And some people don’t use their bicycles very intelligently either! I find it baffling that people can’t get on a bit better and have a more of a give-and-take attitude.
You like a fixer-upper too?
I love bicycles as things as well as riding them. They’re relatively inexpensive, you don’t need elaborate tools to maintain them, and getting a bicycle to work really well is incredibly satisfying.
It really winds me up when people treat their bikes like crap. The Dutch treat all their bikes as chattels and end up by throwing them in the canal. I just don’t understand it.
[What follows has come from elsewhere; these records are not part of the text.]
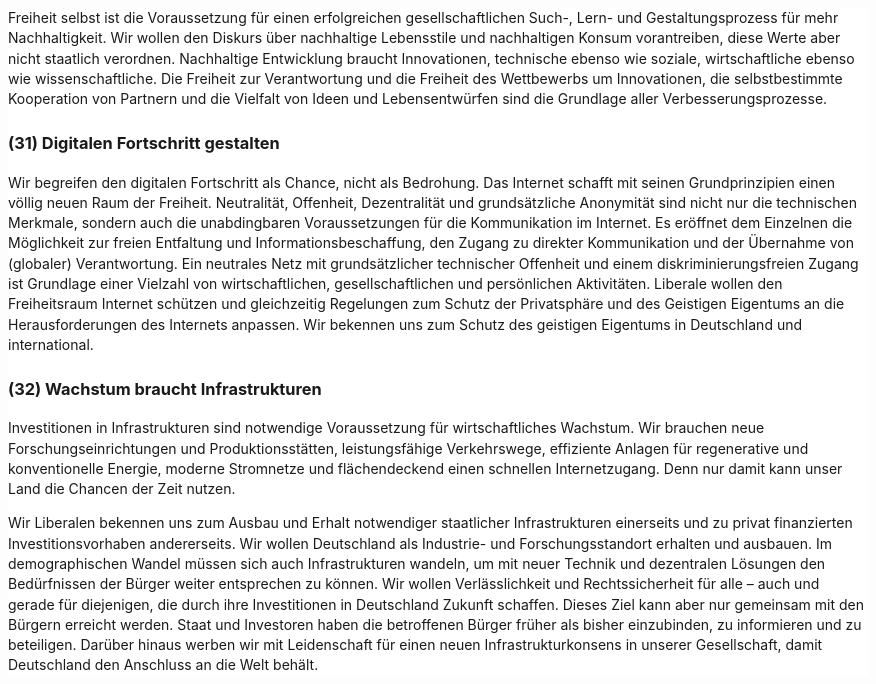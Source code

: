 Freiheit selbst ist die Voraussetzung für einen erfolgreichen gesellschaftlichen Such-, Lern- und Gestaltungsprozess für mehr Nachhaltigkeit. Wir
wollen den Diskurs über nachhaltige Lebensstile und nachhaltigen
Konsum vorantreiben, diese Werte aber nicht staatlich verordnen.
Nachhaltige Entwicklung braucht Innovationen, technische ebenso wie
soziale, wirtschaftliche ebenso wie wissenschaftliche. Die Freiheit zur
Verantwortung und die Freiheit des Wettbewerbs um Innovationen, die
selbstbestimmte Kooperation von Partnern und die Vielfalt von Ideen und
Lebensentwürfen sind die Grundlage aller Verbesserungsprozesse.

### (31) Digitalen Fortschritt gestalten

Wir begreifen den digitalen Fortschritt als Chance, nicht als Bedrohung.
Das Internet schafft mit seinen Grundprinzipien einen völlig neuen Raum
der Freiheit. Neutralität, Offenheit, Dezentralität und grundsätzliche
Anonymität sind nicht nur die technischen Merkmale, sondern auch die
unabdingbaren Voraussetzungen für die Kommunikation im Internet. Es
eröffnet dem Einzelnen die Möglichkeit zur freien Entfaltung und
Informationsbeschaffung, den Zugang zu direkter Kommunikation und
der Übernahme von (globaler) Verantwortung. Ein neutrales Netz mit
grundsätzlicher technischer Offenheit und einem diskriminierungsfreien
Zugang ist Grundlage einer Vielzahl von wirtschaftlichen, gesellschaftlichen und persönlichen Aktivitäten. Liberale wollen den Freiheitsraum
Internet schützen und gleichzeitig Regelungen zum Schutz der Privatsphäre und des Geistigen Eigentums an die Herausforderungen des Internets
anpassen. Wir bekennen uns zum Schutz des geistigen Eigentums in
Deutschland und international.

### (32) Wachstum braucht Infrastrukturen

Investitionen in Infrastrukturen sind notwendige Voraussetzung für
wirtschaftliches Wachstum. Wir brauchen neue Forschungseinrichtungen
und Produktionsstätten, leistungsfähige Verkehrswege, effiziente Anlagen
für regenerative und konventionelle Energie, moderne Stromnetze und
flächendeckend einen schnellen Internetzugang. Denn nur damit kann
unser Land die Chancen der Zeit nutzen.

Wir Liberalen bekennen uns zum Ausbau und Erhalt notwendiger
staatlicher Infrastrukturen einerseits und zu privat finanzierten Investitionsvorhaben andererseits. Wir wollen Deutschland als Industrie- und
Forschungsstandort erhalten und ausbauen. Im demographischen Wandel
müssen sich auch Infrastrukturen wandeln, um mit neuer Technik und
dezentralen Lösungen den Bedürfnissen der Bürger weiter entsprechen zu
können. Wir wollen Verlässlichkeit und Rechtssicherheit für alle – auch
und gerade für diejenigen, die durch ihre Investitionen in Deutschland
Zukunft schaffen. Dieses Ziel kann aber nur gemeinsam mit den Bürgern
erreicht werden. Staat und Investoren haben die betroffenen Bürger früher
als bisher einzubinden, zu informieren und zu beteiligen. Darüber hinaus
werben wir mit Leidenschaft für einen neuen Infrastrukturkonsens in
unserer Gesellschaft, damit Deutschland den Anschluss an die Welt
behält.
Half an hour with a few Allen keys, a spanner and a can of lube and you can make a bike work beautifully.
You see people riding around on quite tricksy bikes but they’ve got dried-out rusty chains or their tyre pressure is too low, and all I think is you’re wasting energy.
I don’t like seeing any machinery being abused, but there’s something particularly tragic about abused bicycles. It feels like kicking a puppy.
QUICKFIRE QUESTIONS
What vehicles do you own?
About seven motorcycles. Maybe nine cars. A boat. An aeroplane. Over 25 bicycles. Quite a few of them are ones I’ve built.
What bikes would you take for The Grand Tour: Cycling Special?
I would take my Trek. Hammond would go for a gravel bike. Clarkson’s really bad at riding bicycles because he’s inept; he’d want something like a fat-tyred mountain bike with e-assist.
Favourite TV show?
My own — James May and the Dull Men’s Club.
Favourite cycling moment?
Going past something that smells fantastic. The pub on the corner by Olympia on a busy summer evening with fresh beer… smelling coffee… kebab vans… the water in Hyde Park and the mulchy earth after it’s rained.
Highlights of the May bike collection:
This article was originally published in London Cyclist spring 2025, London Cycling Campaign’s exclusive member’s magazine. Join as a member today for quarterly copies of London Cyclist delivered to your door, free legal advice, discounts in independent bike shops across London, and much more…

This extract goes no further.